Husain made his international debut in 1952 with a solo exhibition at Zurich and soon established a worldwide reputation becoming one of India’s highest paid painters. Owning his work became a mark of social status. The first state recognition came his way in 1955 when he was awarded the Padma Shri. In 1973, he was awarded the Padma Bhushan and in 1991, the Padma Vibhushan. He was nominated to the Rajya Sabha in 1986.
Reputed for his free creative spirit and his sense of adventure, Husain experimented with cinema, making his first film “Through the Eyes of a Painter” in 1967 which won a Golden Bear at the Berlin Film Festival.
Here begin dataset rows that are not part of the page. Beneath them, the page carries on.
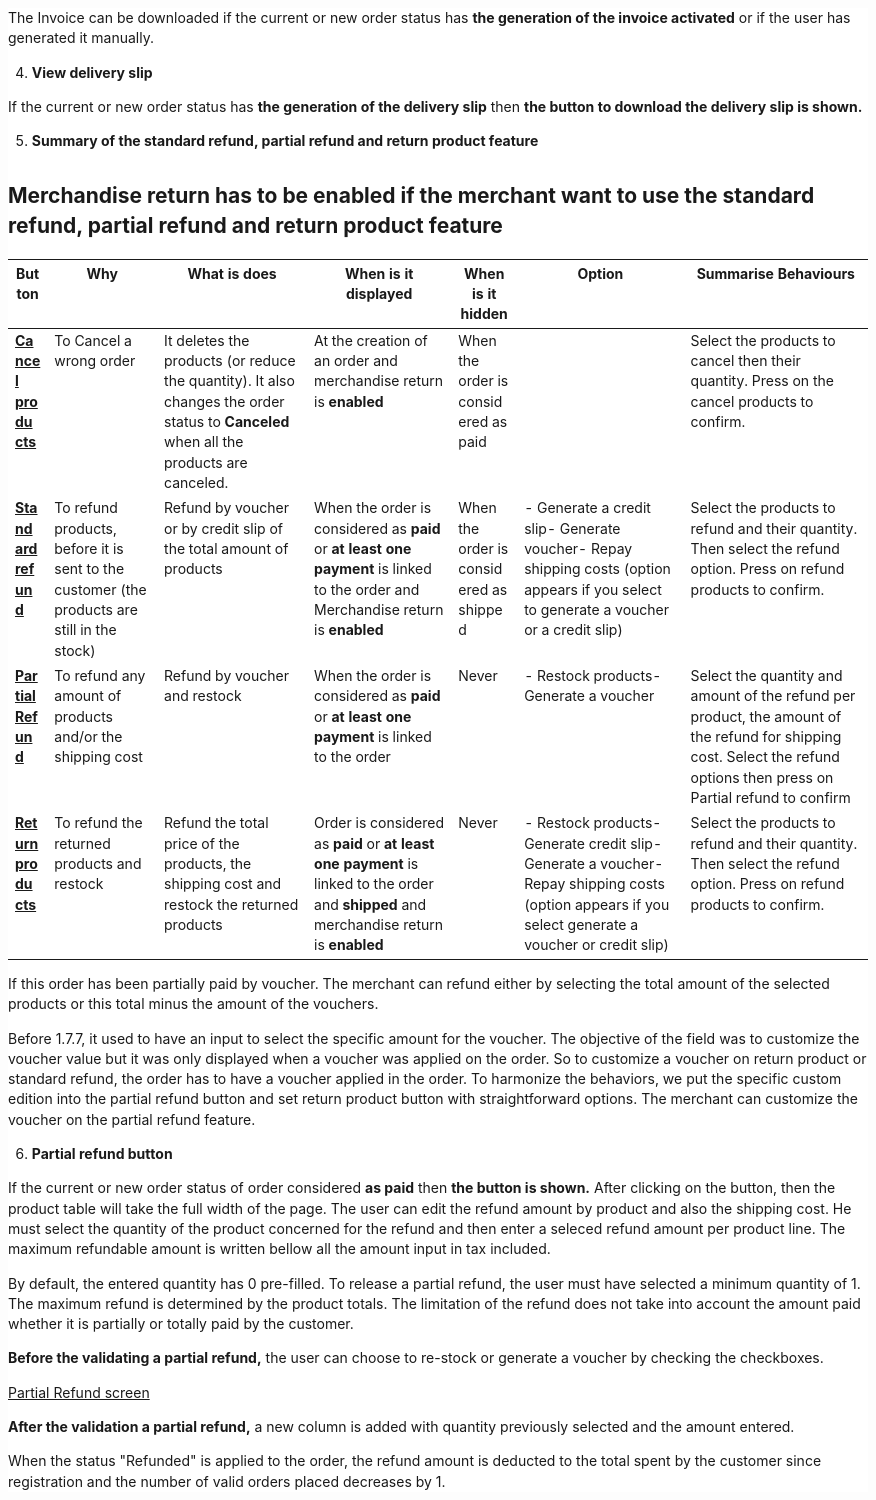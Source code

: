 The Invoice can be downloaded if the current or new order status has **the generation of the invoice activated** or if the user has generated it manually.

4.  **View delivery slip**

If the current or new order status has **the generation of the delivery slip** then **the button to download the delivery slip is shown.**

5. **Summary of the standard refund, partial refund and return product feature**

## **Merchandise return has to be enabled if the merchant want to use the standard refund, partial refund and return product feature**

| **Button** | **Why** | **What is does** | **When is it displayed** | **When is it hidden** | **Option** | **Summarise Behaviours** |
| --- | --- | --- | --- | --- | --- | --- |
| [**Cancel products**](https://github.com/PrestaShop/PrestaShop/issues/16650) | To Cancel a wrong order | It deletes the products (or reduce the quantity). It also changes the order status to **Canceled** when all the products are canceled. | At the creation of an order and merchandise return is **enabled** | When the order is considered as paid |   | Select the products to cancel then their quantity. Press on the cancel products to confirm. |
| [**Standard refund**](https://github.com/PrestaShop/PrestaShop/issues/16653) | To refund products, before it is sent to the customer (the products are still in the stock) | Refund by voucher or by credit slip of the total amount of products | When the order is considered as **paid** or **at least one payment** is linked to the order and Merchandise return is **enabled** | When the order is considered as shipped | - Generate a credit slip- Generate voucher- Repay shipping costs (option appears if you select to generate a voucher or a credit slip) | Select the products to refund and their quantity. Then select the refund option. Press on refund products to confirm. |
| [**Partial Refund**](https://github.com/PrestaShop/PrestaShop/issues/15820) | To refund any amount of products and/or the shipping cost | Refund by voucher and restock | When the order is considered as **paid** or **at least one payment** is linked to the order | Never | - Restock products- Generate a voucher | Select the quantity and amount of the refund per product, the amount of the refund for shipping cost. Select the refund options then press on Partial refund to confirm |
| [**Return products**](https://github.com/PrestaShop/PrestaShop/issues/16654) | To refund the returned products and restock | Refund the total price of the products, the shipping cost and restock the returned products | Order is considered as **paid** or **at least one payment** is linked to the order and **shipped** and merchandise return is **enabled** | Never | - Restock products- Generate credit slip- Generate a voucher- Repay shipping costs (option appears if you select generate a voucher or credit slip) | Select the products to refund and their quantity. Then select the refund option. Press on refund products to confirm. |

If this order has been partially paid by voucher. The merchant can refund either by selecting the total amount of the selected products or this total minus the amount of the vouchers.

Before 1.7.7, it used to have an input to select the specific amount for the voucher. The objective of the field was to customize the voucher value but it was only displayed when a voucher was applied on the order. So to customize a voucher on return product or standard refund, the order has to have a voucher applied in the order.
To harmonize the behaviors, we put the specific custom edition into the partial refund button and set return product button with straightforward options. The merchant can customize the voucher on the partial refund feature.

6.  **Partial refund button**

If the current or new order status of order considered **as paid** then **the button is shown.** After clicking on the button, then the product table will take the full width of the page. The user can edit the refund amount by product and also the shipping cost. He must select the quantity of the product concerned for the refund and then enter a seleced refund amount per product line. The maximum refundable amount is written bellow all the amount input in tax included.

By default, the entered quantity has 0 pre-filled. To release a partial refund, the user must have selected a minimum quantity of 1. The maximum refund is determined by the product totals. The limitation of the refund does not take into account the amount paid whether it is partially or totally paid by the customer.

**Before the validating a partial refund,** the user can choose to re-stock or generate a voucher by checking the checkboxes.

[Partial Refund screen](https://invis.io/YKTGGFZAMCB#/385922519__Order_Details_-_Partial_Refund)

**After the validation a partial refund,** a new column is added with quantity previously selected and the amount entered.

When the status "Refunded" is applied to the order, the refund amount is deducted to the total spent by the customer since registration and the number of valid orders placed decreases by 1.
He also made two Hindi films, “Gaja Gamini” with Madhuri Dixit who he described as his muse; and “Meenaxi: A Tale of Three Cities”. He also did a series of paintings inspired by Madhuri Dixit signing off as “Fida”, an Urdu word for “devoted”.
Husain, easily recognisable in his flowing beard and white hair, was a familiar figure in London’s art circles and remained active until his last days.
Tributes poured in as news of his death spread. Industrialist and Labour peer Lord Swraj Paul described him as a “great Indian and a great human being”.
“He made India proud and in his death the country has lost a great soul,” he said.
The Indian High Commission described Husain’s death as “an immense loss to millions of his admirers across India, the U.K. and the world”.
“We mourn his passing away. In his death, the world of art has lost a person of prodigious talent who had opened up new horizons for other painters,” it said, in a statement.